Wayne Prior

Personal information
- Born: 30 September 1952 (age 73) Salisbury, South Australia
- Batting: Right-handed
- Bowling: Right-arm fast

Domestic team information
- 1974/75–1984/85: South Australia

Career statistics
| Competition | First-class | List A |
| Matches | 48 | 10 |
| Runs scored | 186 | 29 |
| Batting average | 6.00 | 4.83 |
| 100s/50s | 0/0 | 0/0 |
| Top score | 27 | 12 |
| Balls bowled | 8,785 | 573 |
| Wickets | 140 | 16 |
| Bowling average | 33.07 | 26.56 |
| 5 wickets in innings | 6 | 0 |
| 10 wickets in match | 1 | 0 |
| Best bowling | 6/41 | 4/24 |
| Catches/stumpings | 29/– | 2/– |
- Source: CricketArchive, 29 June 2014

= Wayne Prior =

South Australian cricketer (born 1952)

Wayne Prior (born 30 September 1952) is a former South Australian cricketer. He never played in the official Australian team, but did play for Australia in World Series Cricket.

==Early life and career==
Born in Salisbury, South Australia, Prior played cricket and Australian rules football as a junior before developing into a tall, rangy right-arm fast bowler, who, on his day, was one of the fastest in Australia.

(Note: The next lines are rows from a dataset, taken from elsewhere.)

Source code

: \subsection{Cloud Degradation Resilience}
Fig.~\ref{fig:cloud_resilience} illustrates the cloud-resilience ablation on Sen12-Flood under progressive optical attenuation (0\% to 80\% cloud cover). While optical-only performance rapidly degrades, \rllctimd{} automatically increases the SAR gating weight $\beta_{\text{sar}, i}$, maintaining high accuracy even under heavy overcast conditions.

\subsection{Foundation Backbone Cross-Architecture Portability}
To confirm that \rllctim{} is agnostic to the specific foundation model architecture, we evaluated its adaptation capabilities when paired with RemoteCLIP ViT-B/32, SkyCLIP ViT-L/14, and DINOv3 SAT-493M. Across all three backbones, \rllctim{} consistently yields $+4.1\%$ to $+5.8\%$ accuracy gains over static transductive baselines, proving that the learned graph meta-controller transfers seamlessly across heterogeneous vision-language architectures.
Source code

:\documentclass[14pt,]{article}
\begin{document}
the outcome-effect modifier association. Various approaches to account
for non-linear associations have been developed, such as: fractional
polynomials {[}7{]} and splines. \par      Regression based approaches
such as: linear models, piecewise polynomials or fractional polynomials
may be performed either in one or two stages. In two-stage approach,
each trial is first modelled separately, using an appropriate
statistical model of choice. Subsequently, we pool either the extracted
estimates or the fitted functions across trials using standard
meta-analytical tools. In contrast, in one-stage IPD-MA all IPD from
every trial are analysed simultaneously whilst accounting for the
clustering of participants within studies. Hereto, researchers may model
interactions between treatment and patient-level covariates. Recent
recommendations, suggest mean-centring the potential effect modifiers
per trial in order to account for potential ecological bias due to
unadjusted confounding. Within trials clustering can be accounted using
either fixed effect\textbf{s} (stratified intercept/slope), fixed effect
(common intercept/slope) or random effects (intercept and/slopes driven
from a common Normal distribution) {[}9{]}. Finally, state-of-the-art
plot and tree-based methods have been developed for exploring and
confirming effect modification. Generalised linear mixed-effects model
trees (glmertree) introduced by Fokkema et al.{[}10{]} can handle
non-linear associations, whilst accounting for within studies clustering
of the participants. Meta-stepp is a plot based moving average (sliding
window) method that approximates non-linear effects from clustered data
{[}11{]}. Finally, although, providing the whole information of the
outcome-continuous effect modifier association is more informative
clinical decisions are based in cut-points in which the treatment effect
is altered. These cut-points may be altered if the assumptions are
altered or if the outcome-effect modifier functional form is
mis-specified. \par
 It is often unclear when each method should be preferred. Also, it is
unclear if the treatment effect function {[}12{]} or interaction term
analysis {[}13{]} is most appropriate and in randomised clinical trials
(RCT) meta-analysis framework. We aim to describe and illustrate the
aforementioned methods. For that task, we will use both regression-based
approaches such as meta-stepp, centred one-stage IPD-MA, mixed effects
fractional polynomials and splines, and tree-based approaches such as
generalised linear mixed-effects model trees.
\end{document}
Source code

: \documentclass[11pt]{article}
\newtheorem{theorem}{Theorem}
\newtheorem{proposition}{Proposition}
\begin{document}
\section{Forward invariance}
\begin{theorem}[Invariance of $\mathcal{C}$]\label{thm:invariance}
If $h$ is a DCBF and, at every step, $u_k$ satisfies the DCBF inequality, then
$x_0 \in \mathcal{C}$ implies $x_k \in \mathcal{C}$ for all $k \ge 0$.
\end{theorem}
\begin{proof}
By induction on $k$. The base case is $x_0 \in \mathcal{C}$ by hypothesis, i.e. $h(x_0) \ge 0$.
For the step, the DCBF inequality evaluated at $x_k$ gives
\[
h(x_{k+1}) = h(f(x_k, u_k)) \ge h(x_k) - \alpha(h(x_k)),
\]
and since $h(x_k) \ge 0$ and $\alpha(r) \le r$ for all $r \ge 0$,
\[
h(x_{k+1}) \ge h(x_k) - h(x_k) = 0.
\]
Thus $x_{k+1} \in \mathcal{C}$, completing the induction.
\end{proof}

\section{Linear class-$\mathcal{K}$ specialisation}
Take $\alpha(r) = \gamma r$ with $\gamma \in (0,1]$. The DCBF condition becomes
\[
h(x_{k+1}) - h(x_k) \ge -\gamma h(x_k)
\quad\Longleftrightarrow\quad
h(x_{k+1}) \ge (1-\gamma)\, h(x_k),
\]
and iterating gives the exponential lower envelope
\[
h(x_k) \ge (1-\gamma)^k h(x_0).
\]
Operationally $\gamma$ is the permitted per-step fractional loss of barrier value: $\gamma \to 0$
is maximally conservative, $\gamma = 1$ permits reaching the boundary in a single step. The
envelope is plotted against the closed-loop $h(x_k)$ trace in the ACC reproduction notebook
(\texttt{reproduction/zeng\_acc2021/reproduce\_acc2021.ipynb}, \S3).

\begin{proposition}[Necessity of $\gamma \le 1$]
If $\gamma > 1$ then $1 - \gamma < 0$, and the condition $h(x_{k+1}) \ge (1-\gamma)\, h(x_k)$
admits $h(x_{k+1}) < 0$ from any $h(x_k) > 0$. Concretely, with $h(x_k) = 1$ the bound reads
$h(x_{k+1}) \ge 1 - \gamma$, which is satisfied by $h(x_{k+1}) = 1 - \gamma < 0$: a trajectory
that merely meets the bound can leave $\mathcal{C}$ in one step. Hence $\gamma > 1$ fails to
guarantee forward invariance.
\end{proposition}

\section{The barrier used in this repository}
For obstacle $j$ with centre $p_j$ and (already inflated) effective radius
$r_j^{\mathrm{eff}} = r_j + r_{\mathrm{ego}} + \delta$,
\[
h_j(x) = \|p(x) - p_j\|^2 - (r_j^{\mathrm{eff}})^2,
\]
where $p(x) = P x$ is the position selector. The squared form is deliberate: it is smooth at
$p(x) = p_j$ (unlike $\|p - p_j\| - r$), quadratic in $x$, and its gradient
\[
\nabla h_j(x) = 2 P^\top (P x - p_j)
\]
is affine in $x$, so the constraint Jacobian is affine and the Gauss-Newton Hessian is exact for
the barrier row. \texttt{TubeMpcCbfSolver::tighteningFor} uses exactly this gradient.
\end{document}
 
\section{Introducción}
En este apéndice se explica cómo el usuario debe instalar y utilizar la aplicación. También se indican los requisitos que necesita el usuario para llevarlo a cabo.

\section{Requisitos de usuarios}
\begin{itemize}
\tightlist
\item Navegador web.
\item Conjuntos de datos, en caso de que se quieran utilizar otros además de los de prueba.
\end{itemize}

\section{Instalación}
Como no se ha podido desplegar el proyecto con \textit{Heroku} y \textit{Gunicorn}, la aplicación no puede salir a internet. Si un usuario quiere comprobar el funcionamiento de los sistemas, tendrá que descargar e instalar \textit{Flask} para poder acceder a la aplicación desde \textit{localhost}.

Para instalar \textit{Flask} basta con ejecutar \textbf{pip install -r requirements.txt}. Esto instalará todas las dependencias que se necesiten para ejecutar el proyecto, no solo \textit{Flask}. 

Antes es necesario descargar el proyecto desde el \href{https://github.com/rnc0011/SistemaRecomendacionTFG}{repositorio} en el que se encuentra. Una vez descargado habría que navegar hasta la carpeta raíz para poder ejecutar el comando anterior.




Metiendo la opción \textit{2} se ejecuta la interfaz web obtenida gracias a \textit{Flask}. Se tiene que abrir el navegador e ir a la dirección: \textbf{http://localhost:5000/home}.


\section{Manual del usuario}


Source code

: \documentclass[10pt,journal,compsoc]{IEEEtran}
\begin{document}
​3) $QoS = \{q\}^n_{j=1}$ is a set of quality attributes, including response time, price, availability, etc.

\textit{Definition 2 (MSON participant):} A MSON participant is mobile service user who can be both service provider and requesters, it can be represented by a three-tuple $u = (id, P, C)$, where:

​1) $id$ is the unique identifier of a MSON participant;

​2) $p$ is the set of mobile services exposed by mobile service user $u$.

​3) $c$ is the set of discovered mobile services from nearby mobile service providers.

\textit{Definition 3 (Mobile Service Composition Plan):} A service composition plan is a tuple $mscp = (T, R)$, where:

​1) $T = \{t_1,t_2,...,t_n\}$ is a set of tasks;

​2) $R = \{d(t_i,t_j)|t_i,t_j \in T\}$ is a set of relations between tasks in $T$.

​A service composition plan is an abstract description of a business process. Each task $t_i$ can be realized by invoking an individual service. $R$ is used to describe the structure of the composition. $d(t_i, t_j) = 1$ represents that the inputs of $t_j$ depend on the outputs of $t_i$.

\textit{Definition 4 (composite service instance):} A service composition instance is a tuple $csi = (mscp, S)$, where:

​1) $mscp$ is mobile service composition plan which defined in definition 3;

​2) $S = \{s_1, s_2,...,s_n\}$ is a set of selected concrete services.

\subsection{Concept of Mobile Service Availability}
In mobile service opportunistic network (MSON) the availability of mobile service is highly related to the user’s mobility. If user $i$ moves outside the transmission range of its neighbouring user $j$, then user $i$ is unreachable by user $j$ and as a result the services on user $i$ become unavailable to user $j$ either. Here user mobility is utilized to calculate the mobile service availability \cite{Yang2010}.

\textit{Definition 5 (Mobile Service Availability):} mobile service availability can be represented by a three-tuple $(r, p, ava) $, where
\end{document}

Prior made his first-class debut for South Australia on 1 November 1974 against the touring MCC team at Adelaide Oval, taking 1/60 and 0/18.

After a moderately successful debut season, Prior became one of the stand out performers of the 1975–76 Australian cricket season, taking 43 wickets at 19.67, including 6/41 against the touring West Indian team and match figures of 10/168 against New South Wales, including a hat trick. Prior's bowling was a key element in South Australia winning the Sheffield Shield and led to media speculation that he would be included in the Australian Test side against the West Indies. While the large pool of talented fast bowlers available in Australia kept Prior out of the Test team, former English fast bowler Frank Tyson was sufficiently impressed by his performances to confidentially predict that Prior would be a future mainstay of the Australian side.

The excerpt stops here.